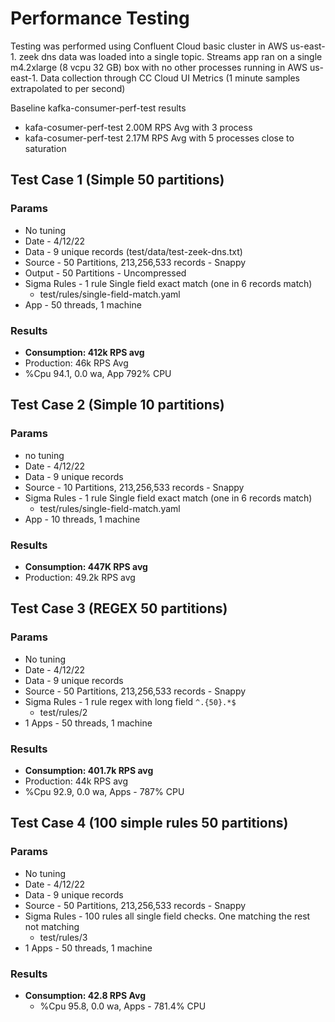 # Performance Testing 

Testing was performed using Confluent Cloud basic cluster in AWS us-east-1.  zeek dns data was loaded into a single 
topic.  Streams app ran on a single m4.2xlarge (8 vcpu 32 GB) box with no other processes running in AWS 
us-east-1.  Data collection through CC Cloud UI Metrics (1 minute samples extrapolated to per second)

Baseline kafka-consumer-perf-test results 

- kafa-cosumer-perf-test 2.00M RPS Avg with 3 process
- kafa-cosumer-perf-test 2.17M RPS Avg with 5 processes close to saturation

## Test Case 1 (Simple 50 partitions)

### Params

- No tuning
- Date - 4/12/22
- Data - 9 unique records (test/data/test-zeek-dns.txt)
- Source - 50 Partitions, 213,256,533 records - Snappy
- Output - 50 Partitions - Uncompressed
- Sigma Rules - 1 rule Single field exact match (one in 6 records match)
  - test/rules/single-field-match.yaml
- App - 50 threads, 1 machine

### Results

- **Consumption: 412k RPS avg**
- Production: 46k RPS Avg
- %Cpu 94.1, 0.0 wa, App 792% CPU

## Test Case 2 (Simple 10 partitions)

### Params

- no tuning
- Date - 4/12/22
- Data - 9 unique records
- Source - 10 Partitions, 213,256,533 records - Snappy
- Sigma Rules - 1 rule Single field exact match (one in 6 records match)
  - test/rules/single-field-match.yaml
- App - 10 threads, 1 machine

### Results

- **Consumption: 447K RPS avg**
- Production: 49.2k RPS avg

## Test Case 3 (REGEX 50 partitions)

### Params

- No tuning
- Date - 4/12/22
- Data - 9 unique records
- Source - 50 Partitions, 213,256,533 records - Snappy
- Sigma Rules - 1 rule regex with long field `^.{50}.*$`
  - test/rules/2
- 1 Apps - 50 threads, 1 machine

### Results
- **Consumption: 401.7k RPS avg**
- Production: 44k RPS avg
- %Cpu 92.9, 0.0 wa, Apps - 787% CPU

## Test Case 4 (100 simple rules 50 partitions)

### Params

- No tuning
- Date - 4/12/22
- Data - 9 unique records
- Source - 50 Partitions, 213,256,533 records - Snappy
- Sigma Rules - 100 rules all single field checks.  One matching the rest not matching
  - test/rules/3
- 1 Apps - 50 threads, 1 machine

### Results

- **Consumption: 42.8 RPS Avg**
  - %Cpu 95.8, 0.0 wa, Apps - 781.4% CPU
━━━━
• [Exercise requirements]:
Set down exactly the lines of the material above from the one with "- Sigma Rules - 100" through the end. Include both ends and nothing else.

• [Your solution]:
- Sigma Rules - 100 rules all single field checks.  One matching the rest not matching
  - test/rules/3
- 1 Apps - 50 threads, 1 machine

### Results

- **Consumption: 42.8 RPS Avg**
  - %Cpu 95.8, 0.0 wa, Apps - 781.4% CPU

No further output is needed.